Print the records below exactly, starting at the first line and stopping after the line that contains "### 7. Integration Testing". Leave out any pictures.

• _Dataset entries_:
▬▬▬▬▬▬▬▬▬▬

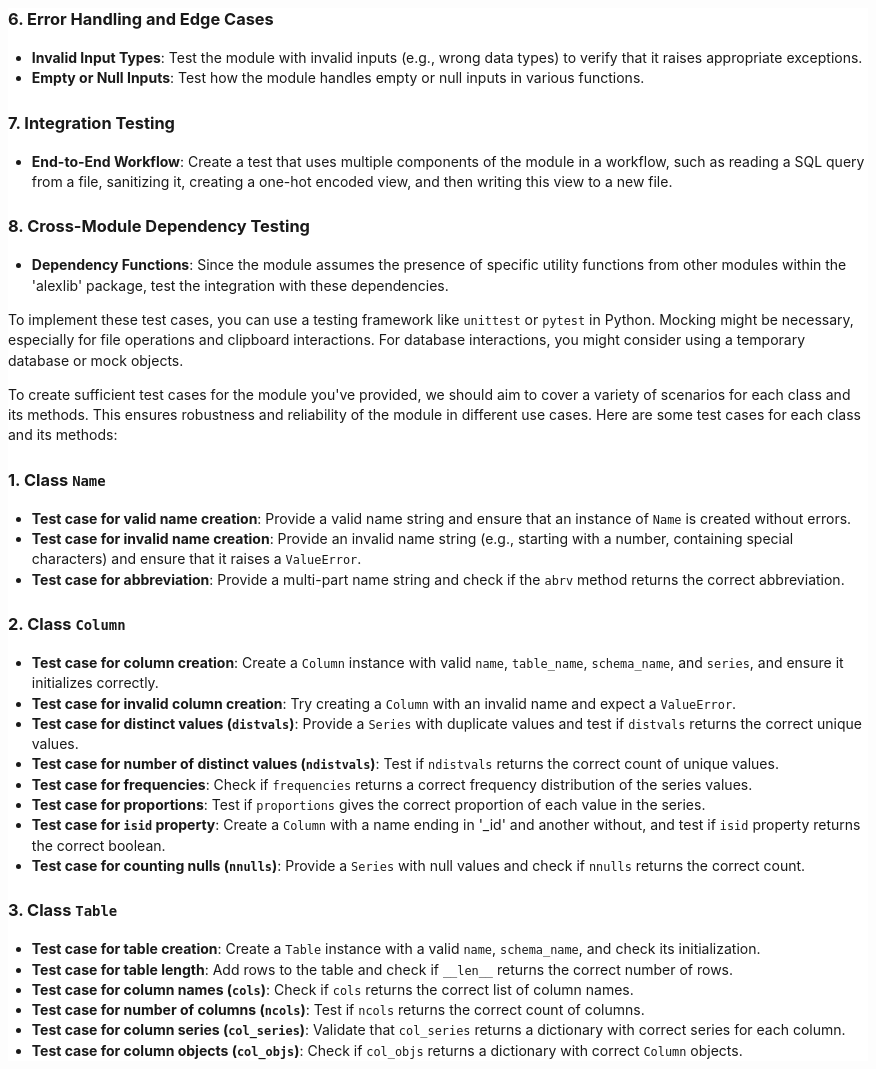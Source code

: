 ### 6. Error Handling and Edge Cases
- **Invalid Input Types**: Test the module with invalid inputs (e.g., wrong data types) to verify that it raises appropriate exceptions.
- **Empty or Null Inputs**: Test how the module handles empty or null inputs in various functions.

### 7. Integration Testing
- **End-to-End Workflow**: Create a test that uses multiple components of the module in a workflow, such as reading a SQL query from a file, sanitizing it, creating a one-hot encoded view, and then writing this view to a new file.

### 8. Cross-Module Dependency Testing
- **Dependency Functions**: Since the module assumes the presence of specific utility functions from other modules within the 'alexlib' package, test the integration with these dependencies.

To implement these test cases, you can use a testing framework like `unittest` or `pytest` in Python. Mocking might be necessary, especially for file operations and clipboard interactions. For database interactions, you might consider using a temporary database or mock objects.

To create sufficient test cases for the module you've provided, we should aim to cover a variety of scenarios for each class and its methods. This ensures robustness and reliability of the module in different use cases. Here are some test cases for each class and its methods:

### 1. Class `Name`
- **Test case for valid name creation**: Provide a valid name string and ensure that an instance of `Name` is created without errors.
- **Test case for invalid name creation**: Provide an invalid name string (e.g., starting with a number, containing special characters) and ensure that it raises a `ValueError`.
- **Test case for abbreviation**: Provide a multi-part name string and check if the `abrv` method returns the correct abbreviation.

### 2. Class `Column`
- **Test case for column creation**: Create a `Column` instance with valid `name`, `table_name`, `schema_name`, and `series`, and ensure it initializes correctly.
- **Test case for invalid column creation**: Try creating a `Column` with an invalid name and expect a `ValueError`.
- **Test case for distinct values (`distvals`)**: Provide a `Series` with duplicate values and test if `distvals` returns the correct unique values.
- **Test case for number of distinct values (`ndistvals`)**: Test if `ndistvals` returns the correct count of unique values.
- **Test case for frequencies**: Check if `frequencies` returns a correct frequency distribution of the series values.
- **Test case for proportions**: Test if `proportions` gives the correct proportion of each value in the series.
- **Test case for `isid` property**: Create a `Column` with a name ending in '_id' and another without, and test if `isid` property returns the correct boolean.
- **Test case for counting nulls (`nnulls`)**: Provide a `Series` with null values and check if `nnulls` returns the correct count.

### 3. Class `Table`
- **Test case for table creation**: Create a `Table` instance with a valid `name`, `schema_name`, and check its initialization.
- **Test case for table length**: Add rows to the table and check if `__len__` returns the correct number of rows.
- **Test case for column names (`cols`)**: Check if `cols` returns the correct list of column names.
- **Test case for number of columns (`ncols`)**: Test if `ncols` returns the correct count of columns.
- **Test case for column series (`col_series`)**: Validate that `col_series` returns a dictionary with correct series for each column.
- **Test case for column objects (`col_objs`)**: Check if `col_objs` returns a dictionary with correct `Column` objects.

▬▬▬▬▬▬▬▬▬▬

• _Answer box_:
Source code

: ### 6. Error Handling and Edge Cases
- **Invalid Input Types**: Test the module with invalid inputs (e.g., wrong data types) to verify that it raises appropriate exceptions.
- **Empty or Null Inputs**: Test how the module handles empty or null inputs in various functions.

### 7. Integration Testing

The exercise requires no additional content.